Jon Arbuckle: In Garfield Minus Garfield, he's a man without a sounding board.
"I put together the site to make two or three friends laugh. I never expected this," says Walsh. "I get fan mail.... People say Jon reminds them of themselves, which is pretty terrifying." Jon is an off-kilter, slightly manic suburban-dweller who lives alone; Walsh reports that his more interesting letters have come from people suffering bi-polar depression. (One of the more disturbing strips, available on the site, but not in the book, shows Jon talking about shooting himself, followed by a blank panel.) With the site, Walsh takes a historically mainstream strip and discovers an underside that's edgy and strange..

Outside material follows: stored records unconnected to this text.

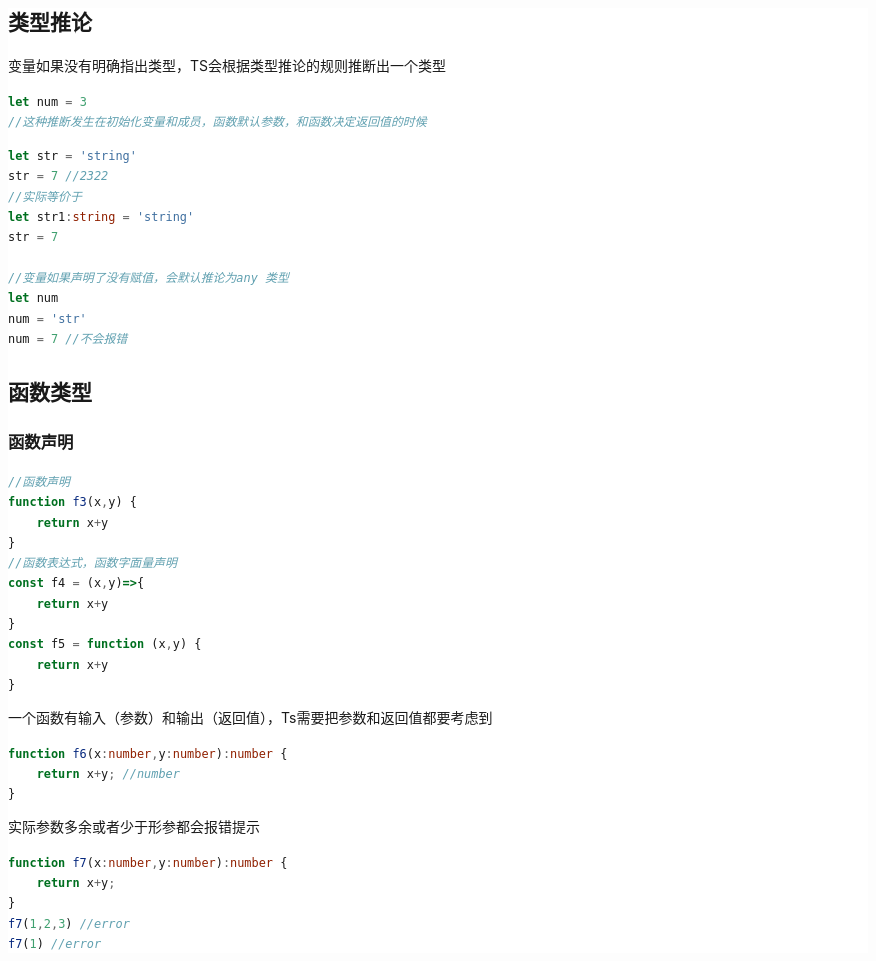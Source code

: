 ## 类型推论

变量如果没有明确指出类型，TS会根据类型推论的规则推断出一个类型

```ts
let num = 3
//这种推断发生在初始化变量和成员，函数默认参数，和函数决定返回值的时候
```

```ts
let str = 'string'
str = 7 //2322
//实际等价于
let str1:string = 'string'
str = 7

//变量如果声明了没有赋值，会默认推论为any 类型
let num
num = 'str'
num = 7 //不会报错
```

## 函数类型

### 函数声明

```ts
//函数声明
function f3(x,y) {
    return x+y
}
//函数表达式，函数字面量声明
const f4 = (x,y)=>{
    return x+y
}
const f5 = function (x,y) {
    return x+y
}
```

一个函数有输入（参数）和输出（返回值），Ts需要把参数和返回值都要考虑到

```ts
function f6(x:number,y:number):number {
    return x+y; //number
}
```

实际参数多余或者少于形参都会报错提示

```ts
function f7(x:number,y:number):number {
    return x+y;
}
f7(1,2,3) //error
f7(1) //error
```
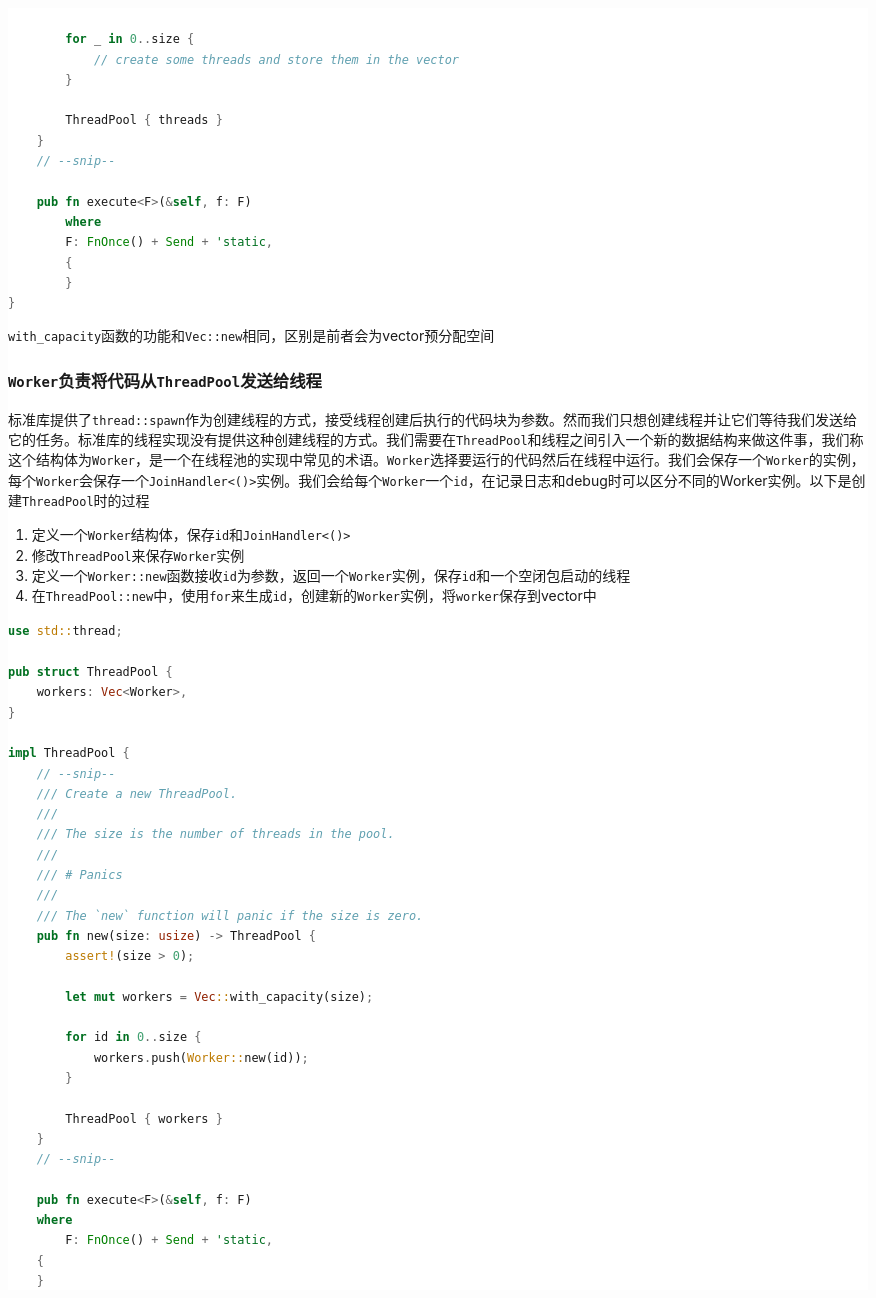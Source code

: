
 ```rust

        for _ in 0..size {
            // create some threads and store them in the vector
        }

        ThreadPool { threads }
    }
    // --snip--

    pub fn execute<F>(&self, f: F)
        where
        F: FnOnce() + Send + 'static,
        {
        }
}
```

`with_capacity`函数的功能和`Vec::new`相同，区别是前者会为vector预分配空间

### `Worker`负责将代码从`ThreadPool`发送给线程

标准库提供了`thread::spawn`作为创建线程的方式，接受线程创建后执行的代码块为参数。然而我们只想创建线程并让它们等待我们发送给它的任务。标准库的线程实现没有提供这种创建线程的方式。我们需要在`ThreadPool`和线程之间引入一个新的数据结构来做这件事，我们称这个结构体为`Worker`，是一个在线程池的实现中常见的术语。`Worker`选择要运行的代码然后在线程中运行。我们会保存一个`Worker`的实例，每个`Worker`会保存一个`JoinHandler<()>`实例。我们会给每个`Worker`一个`id`，在记录日志和debug时可以区分不同的Worker实例。以下是创建`ThreadPool`时的过程

1. 定义一个`Worker`结构体，保存`id`和`JoinHandler<()>`
2. 修改`ThreadPool`来保存`Worker`实例
3. 定义一个`Worker::new`函数接收`id`为参数，返回一个`Worker`实例，保存`id`和一个空闭包启动的线程
4. 在`ThreadPool::new`中，使用`for`来生成`id`，创建新的`Worker`实例，将`worker`保存到vector中

```rust
use std::thread;

pub struct ThreadPool {
    workers: Vec<Worker>,
}

impl ThreadPool {
    // --snip--
    /// Create a new ThreadPool.
    ///
    /// The size is the number of threads in the pool.
    ///
    /// # Panics
    ///
    /// The `new` function will panic if the size is zero.
    pub fn new(size: usize) -> ThreadPool {
        assert!(size > 0);

        let mut workers = Vec::with_capacity(size);

        for id in 0..size {
            workers.push(Worker::new(id));
        }

        ThreadPool { workers }
    }
    // --snip--

    pub fn execute<F>(&self, f: F)
    where
        F: FnOnce() + Send + 'static,
    {
    }
```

The Irish artist and IT worker had been knocking around with the idea for some time after he'd come across it on message boards including Truth and Beauty Bomb. He's adamant that neither the idea nor the humor is original to him. "Garfield minus Garfield doesn't show anything new about Jon. Garfield never answers and never has. It's always been Jon talking to himself." It's funny in a disturbing way to see the lonely man perform his screwball acts to empty air: imagine someone alone in a room, stuffing a frozen chicken down his pants. And the vacant panels once filled by Garfield's sardonic looks are downright eerie. Humor is often defined as pain plus time, but here, it's pain plus (or minus) cat.